Tuesday, May 4, 2010

A brief, worthwhile read by Preston

Here's a posting from Preston Manning in today's Globe and Mail. Mr. Manning discusses the issue of ethics (which can be legislated and then ignored) and personal integrity, something many of our politicians of all stripes seem to possess very little of. It's really hard to argue with anything that he says.

I was never a big Preston Manning fan when he was active in federal politics. Most likely, part of it was his unappealing image; once the Canadian media started covering him, they did very little to make him more palatable to all Canadians. As well, living in the West at the time, I was quite conscious of grassroots movements proposing western protest, alienation and separation. To me, he he seemed to be a western separatist wearing sheep's clothing with a very thinly disguised agenda of dividing Canada along the Manitoba/Ontario border.

In hindsight, the passage of time has been kinder to Mr. Manning. I realize that he tried his best to be a man of integrity, whether or not his views were popular with the electorate. He refused to accept the gold-plated MP pension and did not readily accept living at Stornoway when he was Opposition Leader. His grassroots Reform Party was very popular in Alberta and Saskatchewan, however, one of the unintended consequences of its formation was the fracturing of the vote on the right. This fracturing led to the demise of the Progressive Conservative Party after its defeat in the 1993 election. Mr. Manning's attempts to heal the right looked for ways to get the old Conservatives to co-operate with the Reformists and led to the formation of the Canadian Alliance. Mr. Manning willingly agreed to allow a leadership contest for the new Alliance Party and was defeated by Stockwell Day, who proved himself to be an inferior choice as leader.

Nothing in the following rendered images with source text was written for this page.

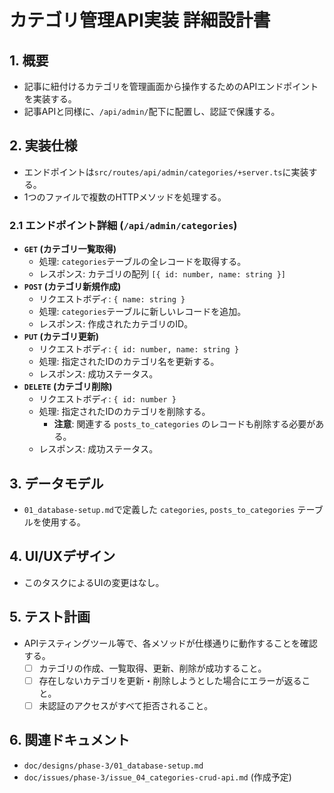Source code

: # カテゴリ管理API実装 詳細設計書

## 1. 概要
- 記事に紐付けるカテゴリを管理画面から操作するためのAPIエンドポイントを実装する。
- 記事APIと同様に、`/api/admin/`配下に配置し、認証で保護する。

## 2. 実装仕様
- エンドポイントは`src/routes/api/admin/categories/+server.ts`に実装する。
- 1つのファイルで複数のHTTPメソッドを処理する。

### 2.1 エンドポイント詳細 (`/api/admin/categories`)
- **`GET` (カテゴリ一覧取得)**
  - 処理: `categories`テーブルの全レコードを取得する。
  - レスポンス: カテゴリの配列 `[{ id: number, name: string }]`
- **`POST` (カテゴリ新規作成)**
  - リクエストボディ: `{ name: string }`
  - 処理: `categories`テーブルに新しいレコードを追加。
  - レスポンス: 作成されたカテゴリのID。
- **`PUT` (カテゴリ更新)**
  - リクエストボディ: `{ id: number, name: string }`
  - 処理: 指定されたIDのカテゴリ名を更新する。
  - レスポンス: 成功ステータス。
- **`DELETE` (カテゴリ削除)**
  - リクエストボディ: `{ id: number }`
  - 処理: 指定されたIDのカテゴリを削除する。
    - **注意**: 関連する `posts_to_categories` のレコードも削除する必要がある。
  - レスポンス: 成功ステータス。

## 3. データモデル
- `01_database-setup.md`で定義した `categories`, `posts_to_categories` テーブルを使用する。

## 4. UI/UXデザイン
- このタスクによるUIの変更はなし。

## 5. テスト計画
- APIテスティングツール等で、各メソッドが仕様通りに動作することを確認する。
  - [ ] カテゴリの作成、一覧取得、更新、削除が成功すること。
  - [ ] 存在しないカテゴリを更新・削除しようとした場合にエラーが返ること。
  - [ ] 未認証のアクセスがすべて拒否されること。

## 6. 関連ドキュメント
- `doc/designs/phase-3/01_database-setup.md`
- `doc/issues/phase-3/issue_04_categories-crud-api.md` (作成予定) 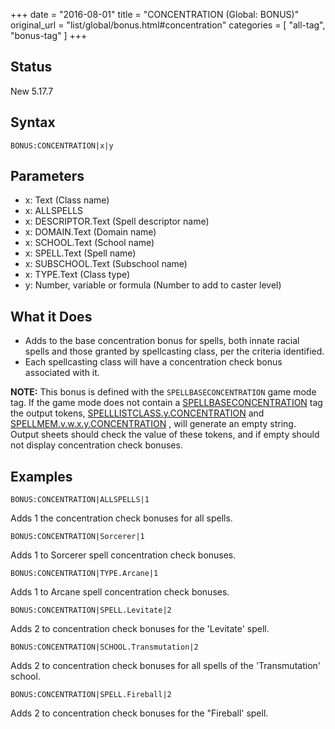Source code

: +++
date = "2016-08-01"
title = "CONCENTRATION (Global: BONUS)"
original_url = "list/global/bonus.html#concentration"
categories = [ "all-tag", "bonus-tag" ]
+++

## Status

New 5.17.7

## Syntax

`BONUS:CONCENTRATION|x|y`

## Parameters

-   x: Text (Class name)
-   x: ALLSPELLS
-   x: DESCRIPTOR.Text (Spell descriptor name)
-   x: DOMAIN.Text (Domain name)
-   x: SCHOOL.Text (School name)
-   x: SPELL.Text (Spell name)
-   x: SUBSCHOOL.Text (Subschool name)
-   x: TYPE.Text (Class type)
-   y: Number, variable or formula (Number to add to
    caster level)



What it Does
------------

-   Adds to the base concentration bonus for spells, both innate racial
    spells and those granted by spellcasting class, per the
    criteria identified.
-   Each spellcasting class will have a concentration check bonus
    associated with it.

**NOTE:** This bonus is defined with the `SPELLBASECONCENTRATION` game
mode tag. If the game mode does not contain a
[SPELLBASECONCENTRATION](/list/system/gamemode-miscinfo/spellbaseconcentration.html)
tag the output tokens,
[SPELLLISTCLASS.y.CONCENTRATION](/outputsheet/tokens/spell.html#spelllist)
and
[SPELLMEM.v.w.x.y.CONCENTRATION](/outputsheet/tokens/spell.html#spellmem)
, will generate an empty string. Output sheets should check the value of
these tokens, and if empty should not display concentration check
bonuses.

Examples
--------

`BONUS:CONCENTRATION|ALLSPELLS|1`

Adds 1 the concentration check bonuses for all spells.

`BONUS:CONCENTRATION|Sorcerer|1`

Adds 1 to Sorcerer spell concentration check bonuses.

`BONUS:CONCENTRATION|TYPE.Arcane|1`

Adds 1 to Arcane spell concentration check bonuses.

`BONUS:CONCENTRATION|SPELL.Levitate|2`

Adds 2 to concentration check bonuses for the 'Levitate' spell.

`BONUS:CONCENTRATION|SCHOOL.Transmutation|2`

Adds 2 to concentration check bonuses for all spells of the
'Transmutation' school.

`BONUS:CONCENTRATION|SPELL.Fireball|2`

Adds 2 to concentration check bonuses for the "Fireball' spell.

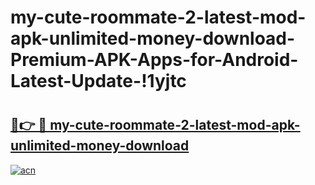 # my-cute-roommate-2-latest-mod-apk-unlimited-money-download-Premium-APK-Apps-for-Android-Latest-Update-!1yjtc

# <h2><a href="https://2s9skk.esa.edu.pl?title=my-cute-roommate-2-latest-mod-apk-unlimited-money-download&ref=1yjtc">🔗👉 🔴 my-cute-roommate-2-latest-mod-apk-unlimited-money-download</a></h2>

[![acn](https://github.com/user-attachments/assets/0f9c940e-d8b0-45ae-aac7-cd30a18b3e1c)](https://2s9skk.esa.edu.pl?title=my-cute-roommate-2-latest-mod-apk-unlimited-money-download&ref=1yjtc)


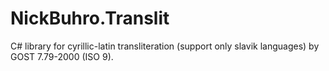 # NickBuhro.Translit

C# library for cyrillic-latin transliteration (support only slavik languages) by GOST 7.79-2000 (ISO 9).
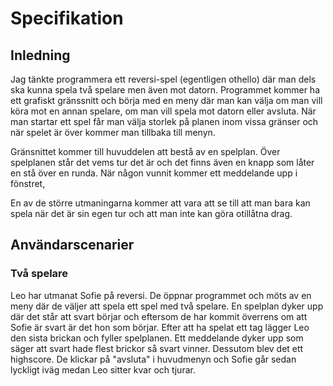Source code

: # Specifikation

## Inledning

Jag tänkte programmera ett reversi-spel (egentligen othello) där man dels ska kunna spela två spelare men även mot datorn. Programmet kommer ha ett grafiskt gränssnitt och börja med en meny där man kan välja om man vill köra mot en annan spelare, om man vill spela mot datorn eller avsluta. När man startar ett spel får man välja storlek på planen inom vissa gränser och när spelet är över kommer man tillbaka till menyn.

Gränsnittet kommer till huvuddelen att bestå av en spelplan. Över spelplanen står det vems tur det är och det finns även en knapp som låter en stå över en runda. När någon vunnit kommer ett meddelande upp i fönstret,

En av de större utmaningarna kommer att vara att se till att man bara kan spela när det är sin egen tur och att man inte kan göra otillåtna drag.

## Användarscenarier

### Två spelare

Leo har utmanat Sofie på reversi. De öppnar programmet och möts av en meny där de väljer att spela ett spel med två spelare. En spelplan dyker upp där det står att svart börjar och eftersom de har kommit överrens om att Sofie är svart är det hon som börjar. Efter att ha spelat ett tag lägger Leo den sista brickan och fyller spelplanen. Ett meddelande dyker upp som säger att svart hade flest brickor så svart vinner. Dessutom blev det ett highscore. De klickar på "avsluta" i huvudmenyn och Sofie går sedan lyckligt iväg medan Leo sitter kvar och tjurar.
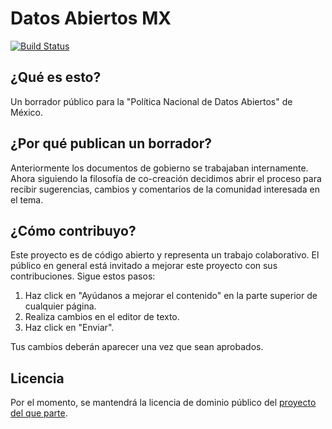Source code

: # Datos Abiertos MX

[![Build Status](https://travis-ci.org/project-open-data/project-open-data.github.io.png?branch=master)](https://travis-ci.org/project-open-data/project-open-data.github.io)

## ¿Qué es esto?

Un borrador público para la "Política Nacional de Datos Abiertos" de México.

## ¿Por qué publican un borrador?

Anteriormente los documentos de gobierno se trabajaban internamente. Ahora siguiendo la filosofía de co-creación decidimos abrir el proceso para recibir sugerencias, cambios y comentarios de la comunidad interesada en el tema.

## ¿Cómo contribuyo?

Este proyecto es de código abierto y representa un trabajo colaborativo. El público en general está invitado a mejorar este proyecto con sus contribuciones. Sigue estos pasos:

1. Haz click en "Ayúdanos a mejorar el contenido" en la parte superior de cualquier página.
2. Realiza cambios en el editor de texto.
3. Haz click en "Enviar".

Tus cambios deberán aparecer una vez que sean aprobados.

## Licencia

Por el momento, se mantendrá la licencia de dominio público del [proyecto del que parte](https://github.com/project-open-data/project-open-data.github.io).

I have found one most interesting quote from Mr. Manning about Stephen Harper. Mr. Manning strongly felt that the Reform Party should be grounded in its grassroots origins. Prior to the 1993 federal election, Mr. Manning and the Reform Party grassroots members had decided to fight a nation-wide election. Mr. Harper felt that the Party should concentrate its efforts on Western Canada. As well, Mr. Harper disagreed strongly with the selection of Rick Anderson (a former Liberal political strategist) as national campaign director. It was at that point that Mr. Harper no longer assisted with the national campaign, preferring to concentrate his efforts on getting elected in the riding of Calgary West. Preston Manning stated that:

“Stephen had difficulty accepting that there might be a few other people (not many, perhaps, but a few) who were as smart as he was with respect to policy and strategy. And Stephen, at this point, was not really prepared to be a team player or team builder.”

I think that we can see evidence of this character trait in Mr. Harper today.

Mr. Manning is now founder, President and CEO of the Manning Centre, a Canadian conservative think-tank developing political agendas for Canada's conservatives, training future conservative candidates and promoting conservative ideals to all Canadians.

1 comment:

  1. Speaking from the Ontario perspective, I can tell you that people were rather intrigued by the sudden rise of the Reform Party, and were not necessarily wholly against it. Perhaps we weren't aware of the more sinister underpinnings that you speak of.

    I think Reform got tripped up with the rise of social wedge issues that started to come to the fore in the 1990s (abortion, homosexual rights, etc.) Once you had Stockwell Day lecturing us on creationism and proposing a referendum on abortion, the stuff that appealed to centrists - primarily the economic ideas - got lost in the debate.

    Even now, the social conservative side of the Conservative party prevents it from getting a majority.